What do you think about Russian hackers hitting the small guys? They’re not hitting Wall Street, they’re hitting Main Street.
It’s a bit of a diversion tactic. They can use a whole bunch of small businesses to amplify their attack on Main Street, meaning compromising thousands of routers, firewalls or Internet of Things devices. And even though that’s the initial attack, they’re going to hack into these things to get access to be able to do something bigger. It’s preparation for a bigger operation. We would’ve seen something bigger had this not been disrupted.
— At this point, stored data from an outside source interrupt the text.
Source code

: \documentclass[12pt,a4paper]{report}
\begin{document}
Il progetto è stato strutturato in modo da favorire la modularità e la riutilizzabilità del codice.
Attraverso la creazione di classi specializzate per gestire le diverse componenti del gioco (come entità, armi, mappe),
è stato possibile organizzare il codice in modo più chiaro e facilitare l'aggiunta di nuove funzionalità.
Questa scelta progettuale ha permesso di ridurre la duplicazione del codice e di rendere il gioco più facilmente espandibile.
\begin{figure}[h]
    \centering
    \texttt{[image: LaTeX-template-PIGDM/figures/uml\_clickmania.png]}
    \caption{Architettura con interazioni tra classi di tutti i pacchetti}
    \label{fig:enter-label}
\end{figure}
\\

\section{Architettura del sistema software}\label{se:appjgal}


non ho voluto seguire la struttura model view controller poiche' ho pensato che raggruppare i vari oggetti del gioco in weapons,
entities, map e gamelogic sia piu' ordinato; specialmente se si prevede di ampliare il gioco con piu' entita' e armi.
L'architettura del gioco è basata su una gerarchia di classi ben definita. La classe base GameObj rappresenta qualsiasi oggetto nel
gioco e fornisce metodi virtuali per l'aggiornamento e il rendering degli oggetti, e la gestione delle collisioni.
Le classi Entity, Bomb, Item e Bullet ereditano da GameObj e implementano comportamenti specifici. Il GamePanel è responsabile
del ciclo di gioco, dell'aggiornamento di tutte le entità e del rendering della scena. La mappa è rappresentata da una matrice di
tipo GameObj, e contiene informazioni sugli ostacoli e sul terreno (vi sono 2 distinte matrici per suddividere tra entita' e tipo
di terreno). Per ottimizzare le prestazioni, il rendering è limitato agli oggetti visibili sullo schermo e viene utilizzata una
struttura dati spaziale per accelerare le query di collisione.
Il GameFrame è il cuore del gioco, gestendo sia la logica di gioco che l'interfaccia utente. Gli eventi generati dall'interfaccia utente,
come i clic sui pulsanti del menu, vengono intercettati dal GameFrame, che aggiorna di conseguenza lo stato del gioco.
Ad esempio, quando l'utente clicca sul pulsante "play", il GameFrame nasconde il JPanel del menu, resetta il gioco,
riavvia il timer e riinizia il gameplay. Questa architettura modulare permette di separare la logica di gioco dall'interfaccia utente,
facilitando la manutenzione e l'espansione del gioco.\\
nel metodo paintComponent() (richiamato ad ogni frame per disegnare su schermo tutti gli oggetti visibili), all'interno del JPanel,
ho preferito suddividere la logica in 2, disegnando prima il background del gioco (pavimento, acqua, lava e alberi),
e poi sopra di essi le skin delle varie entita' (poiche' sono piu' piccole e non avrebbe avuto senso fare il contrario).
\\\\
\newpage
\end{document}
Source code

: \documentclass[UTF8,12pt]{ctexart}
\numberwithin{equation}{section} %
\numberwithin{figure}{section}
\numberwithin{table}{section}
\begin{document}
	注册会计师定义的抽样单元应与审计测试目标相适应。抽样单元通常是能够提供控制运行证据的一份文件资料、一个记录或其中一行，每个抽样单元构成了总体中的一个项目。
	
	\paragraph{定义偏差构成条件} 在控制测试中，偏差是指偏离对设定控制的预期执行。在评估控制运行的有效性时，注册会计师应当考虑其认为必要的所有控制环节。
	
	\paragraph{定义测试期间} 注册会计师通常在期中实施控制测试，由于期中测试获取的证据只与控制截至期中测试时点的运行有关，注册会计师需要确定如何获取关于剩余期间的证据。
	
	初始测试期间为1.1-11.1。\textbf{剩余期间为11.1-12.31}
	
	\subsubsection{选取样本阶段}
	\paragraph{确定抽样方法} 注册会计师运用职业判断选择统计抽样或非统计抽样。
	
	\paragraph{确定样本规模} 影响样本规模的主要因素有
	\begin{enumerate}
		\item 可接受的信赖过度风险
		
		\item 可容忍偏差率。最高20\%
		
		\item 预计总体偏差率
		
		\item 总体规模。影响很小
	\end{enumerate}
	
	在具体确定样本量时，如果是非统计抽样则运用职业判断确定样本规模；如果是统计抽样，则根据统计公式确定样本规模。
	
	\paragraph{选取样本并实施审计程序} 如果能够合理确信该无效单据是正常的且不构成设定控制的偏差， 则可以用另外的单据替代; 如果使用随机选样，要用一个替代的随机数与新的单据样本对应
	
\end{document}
What’s the economic impact to MSPs?
The realist in me says this is obviously going to impact reputations. Could you imagine if you got a notice from WatchGuard to your direct customer, or a notice from the FBI saying hackers are on your router? [The client] is going to blame the MSP. But the other side of me says this is 2020 and beyond, in this decade, hacking happens. It’s like credit card theft. Even though those clients would get upset, I think it’s important that MSPs have to be able to communicate. This is a lot like a hurricane. You don’t stop a hurricane from coming—when the hurricane comes you need to be able to respond as quickly as possible.
These new waves of attacks against small and midsize businesses, this is the hurricane. And if you’re not communicating that to your clients that incidents are going to happen and it’s about what you do after the hurricane hits you, I think [MSPs] are going to become flat-footed and lose revenue. Just how the NSA is defending forward, our partners need to defend forward with their communication and educate people that this is kind of like credit card fraud. It’s going to happen, and when it happens they need to give their clients confidence that they are prepared to be able to handle it.